Posted on April 28th, 2014
by PeterD in Hikes

Monorails and Post Holes – that’s all I could think of. But I get ahead of myself.

As with any early/late season hike, the weather always requires an extra bit of attention.   The day before had been light/unsettled rain in Boston, but the outlook for Sunday showed a bit of improvement – and this being our first hike of the season, we weren’t going to let a bit of weather get in our way!

GPS trax

Check out the full track at EasyTrail.com

Off we went, arriving at the NH visitors center in Lincoln, NH just before 9am – our traditional ‘last pitstop’ before a hike.  The sun was in and out of the clouds and the thermometer was already pushing high 40′s – not bad.  Refreshed, we drove another 10 minutes north to ‘The Notch’ to park in the Lafayette Place Campground parking lot – the trailhead for the Lonesome Lake Trail.
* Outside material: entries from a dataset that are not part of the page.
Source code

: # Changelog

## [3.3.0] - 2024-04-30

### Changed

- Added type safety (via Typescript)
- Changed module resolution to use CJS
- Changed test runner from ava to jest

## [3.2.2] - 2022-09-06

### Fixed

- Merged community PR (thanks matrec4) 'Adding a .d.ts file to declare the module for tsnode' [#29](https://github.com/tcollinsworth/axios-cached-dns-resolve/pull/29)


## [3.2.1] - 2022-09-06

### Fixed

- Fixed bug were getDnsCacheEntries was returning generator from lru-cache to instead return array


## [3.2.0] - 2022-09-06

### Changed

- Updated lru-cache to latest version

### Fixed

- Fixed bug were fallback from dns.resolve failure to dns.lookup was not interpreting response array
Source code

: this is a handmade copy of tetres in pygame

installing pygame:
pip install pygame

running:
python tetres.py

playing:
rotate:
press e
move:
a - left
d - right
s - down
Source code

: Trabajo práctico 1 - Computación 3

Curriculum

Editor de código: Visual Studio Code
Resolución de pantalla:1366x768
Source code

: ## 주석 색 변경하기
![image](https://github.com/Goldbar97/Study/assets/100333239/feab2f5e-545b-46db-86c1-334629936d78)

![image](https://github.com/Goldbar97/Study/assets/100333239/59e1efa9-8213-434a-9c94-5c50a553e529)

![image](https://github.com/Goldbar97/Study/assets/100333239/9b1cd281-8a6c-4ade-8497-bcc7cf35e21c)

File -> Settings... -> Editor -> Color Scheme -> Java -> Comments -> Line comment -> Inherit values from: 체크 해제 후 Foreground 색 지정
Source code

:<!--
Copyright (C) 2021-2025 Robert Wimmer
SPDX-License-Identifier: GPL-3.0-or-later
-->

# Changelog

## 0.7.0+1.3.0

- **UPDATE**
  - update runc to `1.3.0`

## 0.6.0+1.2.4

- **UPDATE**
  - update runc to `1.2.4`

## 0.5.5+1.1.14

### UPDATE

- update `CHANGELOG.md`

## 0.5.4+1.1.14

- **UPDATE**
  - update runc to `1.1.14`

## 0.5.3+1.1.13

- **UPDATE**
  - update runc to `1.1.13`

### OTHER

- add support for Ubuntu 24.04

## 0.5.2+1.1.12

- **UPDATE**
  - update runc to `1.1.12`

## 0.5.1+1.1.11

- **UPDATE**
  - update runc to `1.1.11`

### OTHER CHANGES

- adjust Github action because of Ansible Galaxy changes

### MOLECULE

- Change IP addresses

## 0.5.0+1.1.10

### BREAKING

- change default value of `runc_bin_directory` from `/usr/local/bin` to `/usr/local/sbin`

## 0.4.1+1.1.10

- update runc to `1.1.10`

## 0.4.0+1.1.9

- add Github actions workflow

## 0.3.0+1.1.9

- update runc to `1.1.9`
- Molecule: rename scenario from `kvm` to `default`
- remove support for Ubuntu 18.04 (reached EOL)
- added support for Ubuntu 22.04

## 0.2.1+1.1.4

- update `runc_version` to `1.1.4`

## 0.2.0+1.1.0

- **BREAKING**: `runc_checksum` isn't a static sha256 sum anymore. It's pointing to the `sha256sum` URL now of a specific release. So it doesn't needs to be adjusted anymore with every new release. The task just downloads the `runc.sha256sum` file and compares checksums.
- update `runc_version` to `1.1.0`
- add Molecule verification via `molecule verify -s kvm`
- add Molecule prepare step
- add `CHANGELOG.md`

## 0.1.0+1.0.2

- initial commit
But in that 10 minutes, the skies turned full-on gray and a misty rain began falling. The temperature also dropped to the lower 40′s – so typical of Notch weather!  And while we’d expected something like that and came prepared with our rain jackets and extra layers for the cooler temperatures, it was pretty cold and clammy getting out of the car and getting geared up.
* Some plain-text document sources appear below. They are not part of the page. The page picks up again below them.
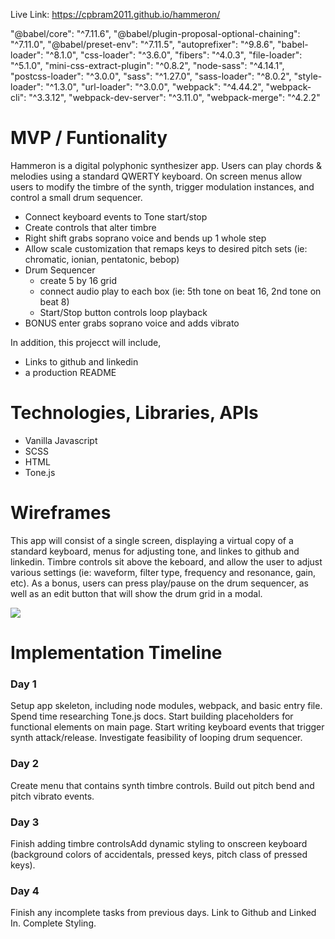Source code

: Live Link:
https://cpbram2011.github.io/hammeron/



"@babel/core": "^7.11.6",
"@babel/plugin-proposal-optional-chaining": "^7.11.0",
"@babel/preset-env": "^7.11.5",
"autoprefixer": "^9.8.6",
"babel-loader": "^8.1.0",
"css-loader": "^3.6.0",
"fibers": "^4.0.3",
"file-loader": "^5.1.0",
"mini-css-extract-plugin": "^0.8.2",
"node-sass": "^4.14.1",
"postcss-loader": "^3.0.0",
"sass": "^1.27.0",
"sass-loader": "^8.0.2",
"style-loader": "^1.3.0",
"url-loader": "^3.0.0",
"webpack": "^4.44.2",
"webpack-cli": "^3.3.12",
"webpack-dev-server": "^3.11.0",
"webpack-merge": "^4.2.2"



# MVP / Funtionality 
Hammeron is a digital polyphonic synthesizer app. Users can play chords & melodies using a standard QWERTY keyboard. On screen menus allow users to modify the timbre of the synth, trigger modulation instances, and control a small drum sequencer.
 * Connect keyboard events to Tone start/stop 
 * Create controls that alter timbre 
 * Right shift grabs soprano voice and bends up 1 whole step 
 * Allow scale customization that remaps keys to desired pitch sets (ie: chromatic, ionian, pentatonic, bebop)
 * Drum Sequencer 
    * create 5 by 16 grid 
    * connect audio play to each box (ie: 5th tone on beat 16, 2nd tone on beat 8)
    * Start/Stop button controls loop playback
  * BONUS enter grabs soprano voice and adds vibrato
    
 
 In addition, this projecct will include,
 * Links to github and linkedin
 * a production README


# Technologies, Libraries, APIs
* Vanilla Javascript
* SCSS
* HTML
* Tone.js

# Wireframes
This app will consist of a single screen, displaying a virtual copy of a standard keyboard, menus for adjusting tone, and linkes to github and linkedin. Timbre controls sit above the keboard, and allow the user to adjust various settings (ie: waveform, filter type, frequency and resonance, gain, etc). As a bonus, users can press play/pause on the drum sequencer, as well as an edit button that will show the drum grid in a modal.


![](https://contrafact-seeds.s3.us-east-2.amazonaws.com/wireframe.PNG)



# Implementation Timeline
### Day 1
Setup app skeleton, including node modules, webpack, and basic entry file. Spend time researching Tone.js docs. Start building placeholders for functional elements on main page. Start writing keyboard events that trigger synth attack/release. Investigate feasibility of looping drum sequencer.

### Day 2
Create menu that contains synth timbre controls. Build out pitch bend and pitch vibrato events.

### Day 3
Finish adding timbre controlsAdd dynamic styling to onscreen keyboard (background colors of accidentals, pressed keys, pitch class of pressed keys). 

### Day 4
Finish any incomplete tasks from previous days. Link to Github and Linked In. Complete Styling.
We kept telling ourselves – we’d hiked in this sort of weather before – not bad with the proper gear – just wet.  Though the few mounds of snow in the woods were a bit of a premonition!

While we could have chosen a much shorter route – we opted for the longer, and more gradual Lonesome Lake trail, taking it a bit easy for the first hike of the season.  So, after ‘gearing up’, we headed for the trail, but not before a few pictures in the parking lot.

Starting Out - smiles

There’s a smart hiker!

Trailhead - light rain

Note the smiles!

The hike was really two separate hikes – the first, a relatively easy jaunt up to Lonesome lake, and the second, some fairly rugged trailblazing to the peak and back to the lake.

The grades on the trip to Lonesome Lake were fairly mild, and the footing good, made easier by the packed snow in the center of the trail. While we put on our microspikes (Yaxtraks) fairly early, hiking on hardpack snow is easier than the rocks in the summer because much of the terrain is smoothed by the snow. At the lake, we met up with a few other hikers who’d just been to the hut (open in winter) and heard of a large crowd – so at the trail junction, we just decided to continue on.

No sooner had we left the junction that we realized we were trailblazing. There’d been some recent snow (perhaps the night before), but no fresh footprints, so the next 1.9 miles to the summit were all us. Heading around the lake, careful to avoid the “post holes” (when someone’s leg goes thigh-deep into the softer snow off the trail!), we started the gradual ascent to the Kinsman Ridge trail. The going wasn’t bad, and the fresh snow-ball snow provided some better footing on what was likely some icy patches.

Heading right when we reached the junction at Kinsman Ridge, we were headed for the most difficult part of the hike. A section they say to avoid during winter. You can see why in the photo on the right!

Getting close

Not much further

Ice and snow

Time to pause and consider.

Again, the snow-ball snow really helped out, though so did the many trees and roots – frequently providing a (wet) hand-hold to assist with footing – though the icicles really caused a moments pause – this was pretty formidable.

Undaunted, we continued, fortunately this was the most difficult section with the trail leveling out shortly afterward, bringing us to the tower atop Cannon Mountain. We didn’t really hang around at the summit – it was pretty cold and snowy – though we did take the “Rim Trail” over to the Tramway house, pausing at a finished granite bench with the inscription:

“If you love someone, tell them.
Most importantly, stay close to your friends, let it make a difference in your day and theirs.” – Jerry Warlop

The view from the bench must be fantastic, though with all the clouds, we didn’t see anything but gray. So we continued to the Tram house and found it closed – you’re probably getting the picture that it was pretty desolate at the top of Cannon – it was!.

Forty One!

Yeah! Forty One (in the snow!)

We quickly headed back in the direction we came, deciding to descend by the same route we took up, rather than do more trailblazing on the way down. The falling snow stayed with us for quite some time, partially covering our footprints from our ascent. Peter managed to “post hole” twice, once into some water as we returned to the area around Lonesome Lake.

And by the time we reached the lake, the snow was turning to the same misty rain we’d started with, though the slight rise in the temperature was enough to make the going slushy as we descended to lower altitudes and eventually a muddy trail.

It was a good day out! Maybe still a bit early in the season to really ‘enjoy’, but we were outside and added number forty-one to our list.